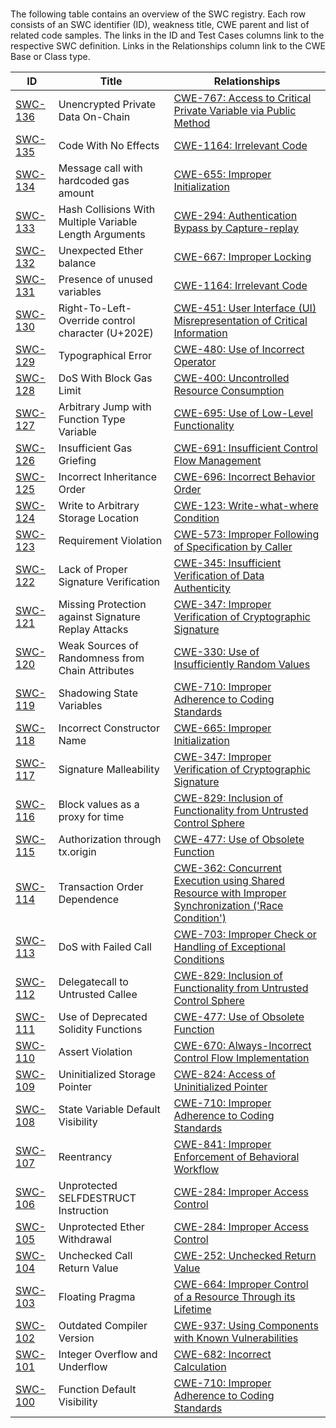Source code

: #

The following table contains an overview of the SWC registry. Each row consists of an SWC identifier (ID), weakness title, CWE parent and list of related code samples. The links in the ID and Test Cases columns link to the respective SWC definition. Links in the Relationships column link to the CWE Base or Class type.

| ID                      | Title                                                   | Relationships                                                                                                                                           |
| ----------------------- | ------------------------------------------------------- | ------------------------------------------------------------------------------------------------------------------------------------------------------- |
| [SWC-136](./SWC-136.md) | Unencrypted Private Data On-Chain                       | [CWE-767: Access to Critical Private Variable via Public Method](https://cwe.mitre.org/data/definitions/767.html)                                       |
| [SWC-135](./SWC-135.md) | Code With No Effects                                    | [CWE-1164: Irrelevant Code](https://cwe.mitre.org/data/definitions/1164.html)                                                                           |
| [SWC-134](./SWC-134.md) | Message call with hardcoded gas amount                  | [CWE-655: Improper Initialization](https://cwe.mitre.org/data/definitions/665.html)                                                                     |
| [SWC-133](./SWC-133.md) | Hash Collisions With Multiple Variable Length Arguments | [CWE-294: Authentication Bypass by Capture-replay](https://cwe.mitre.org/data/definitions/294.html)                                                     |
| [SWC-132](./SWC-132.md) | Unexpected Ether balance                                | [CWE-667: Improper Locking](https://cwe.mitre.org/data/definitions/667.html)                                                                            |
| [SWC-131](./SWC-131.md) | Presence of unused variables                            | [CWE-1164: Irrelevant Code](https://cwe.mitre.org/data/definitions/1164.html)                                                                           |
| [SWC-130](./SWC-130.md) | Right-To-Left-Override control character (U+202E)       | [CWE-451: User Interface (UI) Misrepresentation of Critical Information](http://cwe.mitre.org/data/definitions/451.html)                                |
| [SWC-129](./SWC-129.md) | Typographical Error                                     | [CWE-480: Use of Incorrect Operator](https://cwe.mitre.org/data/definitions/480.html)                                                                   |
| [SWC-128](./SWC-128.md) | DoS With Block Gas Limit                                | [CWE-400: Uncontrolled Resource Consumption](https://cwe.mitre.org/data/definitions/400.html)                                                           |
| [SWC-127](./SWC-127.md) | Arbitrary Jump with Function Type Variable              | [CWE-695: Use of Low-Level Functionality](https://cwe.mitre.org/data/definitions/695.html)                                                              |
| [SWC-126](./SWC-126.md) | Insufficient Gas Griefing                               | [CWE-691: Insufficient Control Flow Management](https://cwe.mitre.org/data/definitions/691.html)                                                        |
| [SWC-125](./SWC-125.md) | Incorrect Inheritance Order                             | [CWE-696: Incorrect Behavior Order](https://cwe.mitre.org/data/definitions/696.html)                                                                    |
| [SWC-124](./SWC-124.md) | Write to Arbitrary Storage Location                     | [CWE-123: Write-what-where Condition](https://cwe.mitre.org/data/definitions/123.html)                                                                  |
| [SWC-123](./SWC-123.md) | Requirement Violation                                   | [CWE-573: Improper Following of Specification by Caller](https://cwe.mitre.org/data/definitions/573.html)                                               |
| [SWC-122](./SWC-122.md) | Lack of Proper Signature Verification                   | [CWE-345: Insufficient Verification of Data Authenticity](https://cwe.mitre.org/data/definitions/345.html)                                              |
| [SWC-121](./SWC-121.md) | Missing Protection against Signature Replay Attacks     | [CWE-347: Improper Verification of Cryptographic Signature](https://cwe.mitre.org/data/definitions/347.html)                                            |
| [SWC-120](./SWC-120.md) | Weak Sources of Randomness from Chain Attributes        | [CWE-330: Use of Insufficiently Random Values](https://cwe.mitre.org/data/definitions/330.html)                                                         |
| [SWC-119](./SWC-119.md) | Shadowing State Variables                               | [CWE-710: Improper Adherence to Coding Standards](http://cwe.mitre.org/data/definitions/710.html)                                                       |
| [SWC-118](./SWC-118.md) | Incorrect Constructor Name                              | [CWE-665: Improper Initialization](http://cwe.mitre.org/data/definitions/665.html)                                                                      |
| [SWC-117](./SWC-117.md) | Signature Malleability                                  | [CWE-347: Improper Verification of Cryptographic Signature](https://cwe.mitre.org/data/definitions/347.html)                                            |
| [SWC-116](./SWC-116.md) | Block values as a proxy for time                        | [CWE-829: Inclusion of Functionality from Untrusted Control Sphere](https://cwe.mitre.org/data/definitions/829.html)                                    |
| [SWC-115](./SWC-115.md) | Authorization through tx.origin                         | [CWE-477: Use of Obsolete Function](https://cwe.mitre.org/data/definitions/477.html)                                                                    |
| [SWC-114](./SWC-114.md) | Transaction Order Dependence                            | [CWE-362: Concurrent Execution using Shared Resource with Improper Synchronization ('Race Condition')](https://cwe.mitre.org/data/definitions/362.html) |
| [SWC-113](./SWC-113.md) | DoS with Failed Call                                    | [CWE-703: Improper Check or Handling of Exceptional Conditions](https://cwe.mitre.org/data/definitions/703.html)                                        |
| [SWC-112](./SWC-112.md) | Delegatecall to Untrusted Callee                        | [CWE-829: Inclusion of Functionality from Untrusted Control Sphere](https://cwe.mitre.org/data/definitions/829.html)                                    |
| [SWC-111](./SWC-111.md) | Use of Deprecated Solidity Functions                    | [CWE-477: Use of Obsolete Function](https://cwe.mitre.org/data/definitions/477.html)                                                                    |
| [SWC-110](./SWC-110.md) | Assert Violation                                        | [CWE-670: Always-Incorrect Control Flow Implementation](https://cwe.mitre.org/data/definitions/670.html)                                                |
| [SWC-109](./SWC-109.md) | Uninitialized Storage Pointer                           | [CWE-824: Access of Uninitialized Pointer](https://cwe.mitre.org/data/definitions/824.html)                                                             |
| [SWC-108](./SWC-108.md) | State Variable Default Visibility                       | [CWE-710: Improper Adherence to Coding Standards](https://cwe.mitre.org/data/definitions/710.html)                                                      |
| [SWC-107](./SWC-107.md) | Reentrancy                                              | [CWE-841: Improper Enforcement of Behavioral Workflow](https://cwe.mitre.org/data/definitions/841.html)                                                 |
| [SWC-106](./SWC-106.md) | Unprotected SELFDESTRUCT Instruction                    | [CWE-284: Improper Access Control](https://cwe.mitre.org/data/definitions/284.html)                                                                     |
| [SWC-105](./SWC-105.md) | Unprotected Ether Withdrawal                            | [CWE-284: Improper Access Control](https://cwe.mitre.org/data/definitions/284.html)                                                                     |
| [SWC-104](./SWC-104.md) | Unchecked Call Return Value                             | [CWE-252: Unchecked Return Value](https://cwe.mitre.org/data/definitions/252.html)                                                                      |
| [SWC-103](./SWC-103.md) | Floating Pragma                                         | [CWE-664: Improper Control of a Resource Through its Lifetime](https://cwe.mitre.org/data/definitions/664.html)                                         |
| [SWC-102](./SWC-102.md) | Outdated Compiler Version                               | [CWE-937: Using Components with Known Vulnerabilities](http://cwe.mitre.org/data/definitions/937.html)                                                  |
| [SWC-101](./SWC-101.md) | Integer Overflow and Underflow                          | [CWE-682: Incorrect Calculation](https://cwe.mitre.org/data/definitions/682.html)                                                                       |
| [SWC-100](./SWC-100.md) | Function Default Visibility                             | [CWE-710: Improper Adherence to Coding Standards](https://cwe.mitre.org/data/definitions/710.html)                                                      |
+ + +
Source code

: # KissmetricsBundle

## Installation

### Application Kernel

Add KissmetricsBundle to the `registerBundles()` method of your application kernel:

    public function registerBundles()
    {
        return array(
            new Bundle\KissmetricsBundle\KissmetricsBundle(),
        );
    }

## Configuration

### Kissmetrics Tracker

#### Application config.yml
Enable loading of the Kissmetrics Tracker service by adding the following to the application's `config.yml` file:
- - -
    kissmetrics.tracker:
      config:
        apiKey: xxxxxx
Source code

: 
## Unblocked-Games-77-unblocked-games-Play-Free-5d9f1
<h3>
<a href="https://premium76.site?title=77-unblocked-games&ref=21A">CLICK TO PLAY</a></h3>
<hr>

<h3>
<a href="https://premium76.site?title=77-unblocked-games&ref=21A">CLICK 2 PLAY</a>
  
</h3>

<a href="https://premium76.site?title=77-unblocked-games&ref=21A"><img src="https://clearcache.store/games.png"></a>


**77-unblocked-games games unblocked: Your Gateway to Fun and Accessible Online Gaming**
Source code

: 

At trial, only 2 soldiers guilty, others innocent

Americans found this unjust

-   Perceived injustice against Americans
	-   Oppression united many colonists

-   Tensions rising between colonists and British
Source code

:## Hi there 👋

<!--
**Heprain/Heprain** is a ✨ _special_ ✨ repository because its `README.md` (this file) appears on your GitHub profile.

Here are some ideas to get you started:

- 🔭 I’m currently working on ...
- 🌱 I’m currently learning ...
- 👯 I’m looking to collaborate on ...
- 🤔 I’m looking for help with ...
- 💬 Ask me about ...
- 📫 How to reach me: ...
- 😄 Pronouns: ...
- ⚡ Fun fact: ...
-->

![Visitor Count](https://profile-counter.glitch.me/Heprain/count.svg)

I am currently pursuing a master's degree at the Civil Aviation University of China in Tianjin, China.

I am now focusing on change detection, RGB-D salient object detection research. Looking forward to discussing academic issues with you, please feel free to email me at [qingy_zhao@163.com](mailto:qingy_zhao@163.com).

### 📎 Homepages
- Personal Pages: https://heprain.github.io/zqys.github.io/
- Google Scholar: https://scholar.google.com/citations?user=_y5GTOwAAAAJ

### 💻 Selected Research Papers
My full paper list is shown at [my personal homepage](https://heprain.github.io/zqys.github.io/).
+ + +
== Directions ==
Working from the entries above, return all lines that contain "CLICK".

== Answer box ==
<a href="https://premium76.site?title=77-unblocked-games&ref=21A">CLICK TO PLAY</a></h3>
<a href="https://premium76.site?title=77-unblocked-games&ref=21A">CLICK 2 PLAY</a>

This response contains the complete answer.